>>>>>

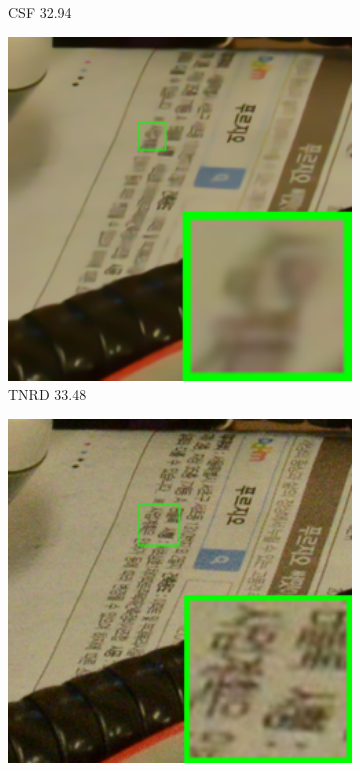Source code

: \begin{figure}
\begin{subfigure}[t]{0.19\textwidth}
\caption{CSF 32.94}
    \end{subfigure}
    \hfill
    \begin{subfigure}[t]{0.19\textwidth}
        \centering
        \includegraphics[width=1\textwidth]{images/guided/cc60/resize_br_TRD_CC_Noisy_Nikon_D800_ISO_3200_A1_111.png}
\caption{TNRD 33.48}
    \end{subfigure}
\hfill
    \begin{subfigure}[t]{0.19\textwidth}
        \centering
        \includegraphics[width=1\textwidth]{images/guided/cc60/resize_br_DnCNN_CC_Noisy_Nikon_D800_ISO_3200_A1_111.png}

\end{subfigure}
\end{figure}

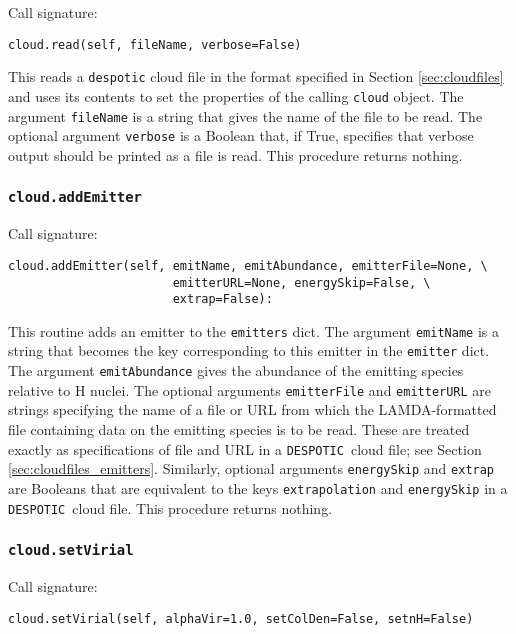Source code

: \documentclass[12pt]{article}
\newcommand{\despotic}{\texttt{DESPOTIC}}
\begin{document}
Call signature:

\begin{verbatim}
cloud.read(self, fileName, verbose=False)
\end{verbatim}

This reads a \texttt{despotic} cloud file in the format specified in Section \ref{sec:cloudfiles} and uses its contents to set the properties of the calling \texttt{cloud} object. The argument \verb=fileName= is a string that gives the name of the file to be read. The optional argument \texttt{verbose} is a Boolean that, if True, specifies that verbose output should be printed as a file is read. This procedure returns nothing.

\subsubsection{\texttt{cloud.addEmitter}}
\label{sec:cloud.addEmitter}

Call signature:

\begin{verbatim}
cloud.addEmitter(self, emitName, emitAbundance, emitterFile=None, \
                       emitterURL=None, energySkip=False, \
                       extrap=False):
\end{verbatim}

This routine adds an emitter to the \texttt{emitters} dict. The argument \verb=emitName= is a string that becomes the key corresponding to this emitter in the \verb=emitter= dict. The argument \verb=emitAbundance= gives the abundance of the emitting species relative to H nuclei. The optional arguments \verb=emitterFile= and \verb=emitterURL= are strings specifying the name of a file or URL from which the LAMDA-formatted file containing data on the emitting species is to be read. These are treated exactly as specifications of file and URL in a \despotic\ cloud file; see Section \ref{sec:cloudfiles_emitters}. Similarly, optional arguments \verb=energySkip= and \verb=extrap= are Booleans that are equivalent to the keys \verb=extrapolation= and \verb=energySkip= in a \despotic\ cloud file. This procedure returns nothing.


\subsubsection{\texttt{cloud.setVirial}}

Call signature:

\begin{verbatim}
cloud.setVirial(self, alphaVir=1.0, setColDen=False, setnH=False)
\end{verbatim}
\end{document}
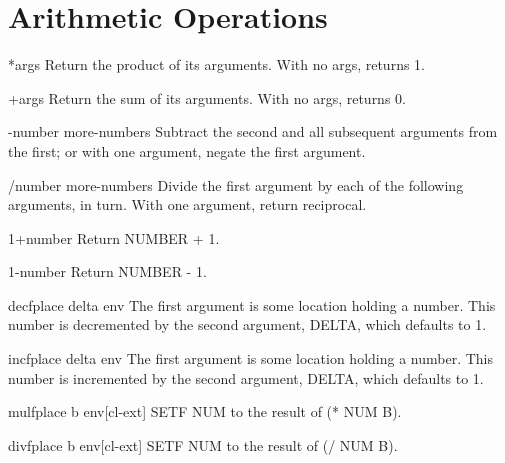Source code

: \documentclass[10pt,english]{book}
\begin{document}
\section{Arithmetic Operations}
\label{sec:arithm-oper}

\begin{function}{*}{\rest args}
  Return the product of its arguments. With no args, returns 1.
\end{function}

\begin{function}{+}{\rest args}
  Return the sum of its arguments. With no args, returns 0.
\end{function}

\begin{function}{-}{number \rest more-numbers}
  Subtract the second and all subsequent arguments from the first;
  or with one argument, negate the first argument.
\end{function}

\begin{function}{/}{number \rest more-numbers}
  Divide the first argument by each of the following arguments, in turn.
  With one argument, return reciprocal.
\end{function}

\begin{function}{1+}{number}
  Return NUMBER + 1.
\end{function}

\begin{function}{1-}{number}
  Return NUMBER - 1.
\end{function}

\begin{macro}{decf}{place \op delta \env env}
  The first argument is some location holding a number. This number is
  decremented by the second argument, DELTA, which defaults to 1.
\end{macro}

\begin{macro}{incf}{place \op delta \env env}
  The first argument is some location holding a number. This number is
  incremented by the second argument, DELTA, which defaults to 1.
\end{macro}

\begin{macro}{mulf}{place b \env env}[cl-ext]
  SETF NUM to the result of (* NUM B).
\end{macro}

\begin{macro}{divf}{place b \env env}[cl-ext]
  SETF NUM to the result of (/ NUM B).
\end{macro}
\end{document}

<<<<<

Search the material above for the string "numbers", and copy every line in which it turns up.

Task result –
\begin{function}{-}{number \rest more-numbers}
\begin{function}{/}{number \rest more-numbers}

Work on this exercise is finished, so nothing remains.